Tantangan konektivitas menjadi perhatian serius Gubernur. Meski akses jalan tol dari Kertajati ke Patimban, Jakarta, dan Bandung sudah terbangun dengan baik, akses kereta api masih menjadi pekerjaan rumah. Dedi mengusulkan solusi pragmatis dengan mereaktivasi jalur kereta api lama yang pernah ada di Majalengka hingga Kadipaten, atau menghubungkannya dengan jaringan yang ada di Cirebon. “Nanti saya bisa bicara dengan PT KAI... Menurut saya tinggal kemauan saja,” tuturnya.
Ground breaking Aerospace Park dan MRO yang disaksikan Dedi Mulyadi merupakan langkah nyata pertama menuju visi besar tersebut. Fasilitas ini diharapkan tidak hanya melayani perawatan pesawat, tetapi juga menjadi fondasi bagi terciptanya ekosistem industri dirgantara yang lengkap di Jawa Barat. Dengan ini, Kertajati diharapkan bertransformasi dari sekadar bandara penumpang menjadi pusat industri yang produktif.

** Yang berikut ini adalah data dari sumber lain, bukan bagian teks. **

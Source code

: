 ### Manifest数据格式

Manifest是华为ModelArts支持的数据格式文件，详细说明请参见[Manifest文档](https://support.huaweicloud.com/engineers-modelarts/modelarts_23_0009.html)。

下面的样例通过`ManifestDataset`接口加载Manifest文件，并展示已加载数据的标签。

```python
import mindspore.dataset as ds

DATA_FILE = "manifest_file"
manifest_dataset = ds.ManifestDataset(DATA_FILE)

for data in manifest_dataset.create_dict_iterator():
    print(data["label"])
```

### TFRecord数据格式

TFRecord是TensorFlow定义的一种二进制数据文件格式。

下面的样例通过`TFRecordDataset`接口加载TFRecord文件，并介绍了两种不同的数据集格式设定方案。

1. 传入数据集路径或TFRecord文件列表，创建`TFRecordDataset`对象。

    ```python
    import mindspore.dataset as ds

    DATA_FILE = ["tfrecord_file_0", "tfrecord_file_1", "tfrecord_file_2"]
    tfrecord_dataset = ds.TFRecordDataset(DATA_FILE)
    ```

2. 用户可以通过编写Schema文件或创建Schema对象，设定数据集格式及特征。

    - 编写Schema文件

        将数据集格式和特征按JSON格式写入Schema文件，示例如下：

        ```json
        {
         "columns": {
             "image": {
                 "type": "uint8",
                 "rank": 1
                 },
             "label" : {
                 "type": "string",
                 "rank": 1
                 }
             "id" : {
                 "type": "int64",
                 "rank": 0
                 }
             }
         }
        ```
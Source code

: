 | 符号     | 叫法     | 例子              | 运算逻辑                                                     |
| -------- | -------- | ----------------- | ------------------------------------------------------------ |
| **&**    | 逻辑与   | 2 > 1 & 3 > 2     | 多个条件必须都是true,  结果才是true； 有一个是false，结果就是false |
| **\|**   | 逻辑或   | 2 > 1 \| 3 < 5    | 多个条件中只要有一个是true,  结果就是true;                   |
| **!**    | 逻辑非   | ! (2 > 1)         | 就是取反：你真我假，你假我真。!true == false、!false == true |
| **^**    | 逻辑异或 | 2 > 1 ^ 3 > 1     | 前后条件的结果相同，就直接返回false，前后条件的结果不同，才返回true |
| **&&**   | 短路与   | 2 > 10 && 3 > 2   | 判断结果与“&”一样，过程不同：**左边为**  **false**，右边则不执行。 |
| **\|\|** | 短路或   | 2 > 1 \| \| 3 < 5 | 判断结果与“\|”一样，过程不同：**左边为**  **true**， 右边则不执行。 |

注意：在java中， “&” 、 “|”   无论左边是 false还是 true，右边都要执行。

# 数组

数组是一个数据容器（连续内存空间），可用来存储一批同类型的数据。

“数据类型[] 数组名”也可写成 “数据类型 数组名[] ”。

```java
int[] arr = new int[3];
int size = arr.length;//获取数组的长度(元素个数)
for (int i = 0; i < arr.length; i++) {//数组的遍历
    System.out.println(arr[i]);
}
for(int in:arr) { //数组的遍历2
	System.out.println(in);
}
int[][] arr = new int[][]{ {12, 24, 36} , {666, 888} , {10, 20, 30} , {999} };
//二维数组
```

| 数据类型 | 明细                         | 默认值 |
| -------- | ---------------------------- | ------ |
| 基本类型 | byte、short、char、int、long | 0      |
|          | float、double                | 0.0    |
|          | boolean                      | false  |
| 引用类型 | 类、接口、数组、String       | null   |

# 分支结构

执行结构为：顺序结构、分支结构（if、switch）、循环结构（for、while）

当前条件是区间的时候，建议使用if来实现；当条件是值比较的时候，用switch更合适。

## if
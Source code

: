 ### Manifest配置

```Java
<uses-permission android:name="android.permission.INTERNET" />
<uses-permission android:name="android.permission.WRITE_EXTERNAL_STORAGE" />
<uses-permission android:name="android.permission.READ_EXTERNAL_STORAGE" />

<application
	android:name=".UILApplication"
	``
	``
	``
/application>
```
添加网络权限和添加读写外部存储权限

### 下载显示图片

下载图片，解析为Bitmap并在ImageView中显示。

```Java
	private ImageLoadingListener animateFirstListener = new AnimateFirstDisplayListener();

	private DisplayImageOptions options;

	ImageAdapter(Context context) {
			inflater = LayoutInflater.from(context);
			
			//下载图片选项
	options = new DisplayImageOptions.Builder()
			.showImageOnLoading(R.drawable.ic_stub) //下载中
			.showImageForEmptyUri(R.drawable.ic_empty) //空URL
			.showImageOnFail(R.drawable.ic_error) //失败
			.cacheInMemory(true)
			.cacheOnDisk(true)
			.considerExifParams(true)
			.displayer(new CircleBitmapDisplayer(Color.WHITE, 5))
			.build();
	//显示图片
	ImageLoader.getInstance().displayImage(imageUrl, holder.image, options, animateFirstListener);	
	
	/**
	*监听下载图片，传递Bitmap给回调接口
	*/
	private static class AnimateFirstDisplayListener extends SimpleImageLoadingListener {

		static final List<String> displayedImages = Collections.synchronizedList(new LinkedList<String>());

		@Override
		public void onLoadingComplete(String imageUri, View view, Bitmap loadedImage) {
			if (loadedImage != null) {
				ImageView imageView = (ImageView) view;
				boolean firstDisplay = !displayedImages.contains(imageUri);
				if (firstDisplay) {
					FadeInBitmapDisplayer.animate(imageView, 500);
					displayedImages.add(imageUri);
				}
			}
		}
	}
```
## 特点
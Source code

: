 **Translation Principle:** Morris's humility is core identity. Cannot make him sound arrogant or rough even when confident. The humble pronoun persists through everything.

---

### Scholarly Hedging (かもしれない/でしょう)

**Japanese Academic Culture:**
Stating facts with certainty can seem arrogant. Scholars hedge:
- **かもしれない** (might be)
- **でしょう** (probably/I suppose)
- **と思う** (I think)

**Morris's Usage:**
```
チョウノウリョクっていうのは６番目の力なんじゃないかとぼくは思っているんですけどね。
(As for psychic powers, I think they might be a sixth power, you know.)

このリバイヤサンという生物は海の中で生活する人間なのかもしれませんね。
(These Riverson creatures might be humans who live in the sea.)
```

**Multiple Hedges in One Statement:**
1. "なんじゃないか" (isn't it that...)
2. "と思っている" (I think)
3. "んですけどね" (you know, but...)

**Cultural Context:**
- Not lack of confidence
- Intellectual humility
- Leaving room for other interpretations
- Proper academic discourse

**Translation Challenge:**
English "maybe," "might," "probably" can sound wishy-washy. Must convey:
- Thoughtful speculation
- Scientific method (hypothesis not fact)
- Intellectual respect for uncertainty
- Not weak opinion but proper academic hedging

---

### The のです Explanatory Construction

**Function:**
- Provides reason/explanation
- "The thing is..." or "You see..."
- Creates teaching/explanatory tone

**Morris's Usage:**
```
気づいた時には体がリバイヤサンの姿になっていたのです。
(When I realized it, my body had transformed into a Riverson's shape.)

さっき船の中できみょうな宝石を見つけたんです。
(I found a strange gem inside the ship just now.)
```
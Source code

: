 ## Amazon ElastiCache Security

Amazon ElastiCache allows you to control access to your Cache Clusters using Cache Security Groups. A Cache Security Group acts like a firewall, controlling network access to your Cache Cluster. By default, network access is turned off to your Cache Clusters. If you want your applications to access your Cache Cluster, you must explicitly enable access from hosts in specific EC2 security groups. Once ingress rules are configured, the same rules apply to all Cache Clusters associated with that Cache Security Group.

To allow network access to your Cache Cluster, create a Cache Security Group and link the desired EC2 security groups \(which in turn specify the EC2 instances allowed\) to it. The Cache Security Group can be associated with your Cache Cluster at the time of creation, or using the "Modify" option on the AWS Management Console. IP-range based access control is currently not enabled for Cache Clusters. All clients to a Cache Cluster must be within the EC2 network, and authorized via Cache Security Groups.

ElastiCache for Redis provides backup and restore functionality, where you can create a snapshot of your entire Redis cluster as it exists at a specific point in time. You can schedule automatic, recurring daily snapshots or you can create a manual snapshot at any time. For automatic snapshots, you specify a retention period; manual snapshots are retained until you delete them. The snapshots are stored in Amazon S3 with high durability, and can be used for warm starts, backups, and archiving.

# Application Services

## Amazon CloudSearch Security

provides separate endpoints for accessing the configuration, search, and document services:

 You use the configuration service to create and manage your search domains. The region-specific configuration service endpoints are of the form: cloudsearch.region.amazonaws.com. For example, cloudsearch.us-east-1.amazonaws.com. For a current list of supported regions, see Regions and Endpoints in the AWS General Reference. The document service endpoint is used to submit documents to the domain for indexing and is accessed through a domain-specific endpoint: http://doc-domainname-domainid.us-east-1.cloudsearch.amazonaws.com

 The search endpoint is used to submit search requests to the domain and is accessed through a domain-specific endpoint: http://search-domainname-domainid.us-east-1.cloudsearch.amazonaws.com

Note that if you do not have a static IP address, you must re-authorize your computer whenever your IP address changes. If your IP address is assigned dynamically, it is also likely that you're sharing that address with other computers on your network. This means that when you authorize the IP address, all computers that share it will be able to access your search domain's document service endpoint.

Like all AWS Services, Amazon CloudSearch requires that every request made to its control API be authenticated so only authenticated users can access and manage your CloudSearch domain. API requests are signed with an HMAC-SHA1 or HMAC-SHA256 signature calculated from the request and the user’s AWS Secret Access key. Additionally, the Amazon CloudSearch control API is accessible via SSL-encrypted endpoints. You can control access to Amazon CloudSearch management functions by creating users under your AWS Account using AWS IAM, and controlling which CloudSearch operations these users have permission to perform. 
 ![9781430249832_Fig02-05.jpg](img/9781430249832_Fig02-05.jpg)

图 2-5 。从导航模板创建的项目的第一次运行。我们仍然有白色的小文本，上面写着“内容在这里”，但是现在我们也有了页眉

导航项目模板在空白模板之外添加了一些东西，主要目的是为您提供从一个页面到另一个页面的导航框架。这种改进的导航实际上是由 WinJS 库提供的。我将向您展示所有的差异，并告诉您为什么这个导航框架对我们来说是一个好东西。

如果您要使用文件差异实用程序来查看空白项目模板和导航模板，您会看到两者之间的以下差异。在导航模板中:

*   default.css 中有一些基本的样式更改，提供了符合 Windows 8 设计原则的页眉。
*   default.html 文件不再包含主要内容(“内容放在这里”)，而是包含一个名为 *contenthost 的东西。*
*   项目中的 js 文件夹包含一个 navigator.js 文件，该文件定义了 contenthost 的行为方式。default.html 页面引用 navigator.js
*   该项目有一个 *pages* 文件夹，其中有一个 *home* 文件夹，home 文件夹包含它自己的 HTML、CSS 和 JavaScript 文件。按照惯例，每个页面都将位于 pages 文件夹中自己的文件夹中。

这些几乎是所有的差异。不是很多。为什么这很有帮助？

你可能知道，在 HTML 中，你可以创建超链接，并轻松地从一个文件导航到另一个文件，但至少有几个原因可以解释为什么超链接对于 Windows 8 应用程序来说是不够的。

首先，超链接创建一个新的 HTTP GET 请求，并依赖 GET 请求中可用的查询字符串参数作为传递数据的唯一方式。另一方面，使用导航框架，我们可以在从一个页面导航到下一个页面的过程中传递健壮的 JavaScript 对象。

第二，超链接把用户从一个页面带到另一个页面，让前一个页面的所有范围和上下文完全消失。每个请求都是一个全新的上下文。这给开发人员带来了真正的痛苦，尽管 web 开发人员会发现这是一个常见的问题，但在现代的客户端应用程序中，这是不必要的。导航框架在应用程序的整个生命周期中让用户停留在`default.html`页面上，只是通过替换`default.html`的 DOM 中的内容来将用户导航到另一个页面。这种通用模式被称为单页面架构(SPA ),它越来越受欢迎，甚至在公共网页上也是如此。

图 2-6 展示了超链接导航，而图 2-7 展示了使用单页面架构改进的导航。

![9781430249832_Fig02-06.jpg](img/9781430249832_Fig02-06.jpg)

Optimisme Dedi Mulyadi ini juga disokong oleh realitas investasi. Beberapa waktu sebelumnya, konsorsium investor dari Singapura dan China telah menandatangani komitmen investasi senilai Rp13,5 triliun untuk mengembangkan kawasan aerocity terintegrasi di BIJB Kertajati. Injeksi modal besar ini menunjukkan bahwa potensi bandara mulai dilirik oleh pemain global, memperkuat argumentasi bahwa Kertajati belum berakhir cerita.
Pada akhirnya, jalan panjang masih harus ditempuh untuk mengubah optimisme menjadi kenyataan. Kesuksesan Kertajati sangat bergantung pada sinergi yang solid antara pemerintah provinsi, kementerian pusat, BUMN, investor swasta, dan kesiapan ekosistem pendukung. Visi besar yang dipaparkan Dedi Mulyadi telah memberikan arah yang jelas; kini saatnya untuk eksekusi dan kolaborasi berkelanjutan untuk membangunkan “raksasa tidur” di timur Jawa Barat ini.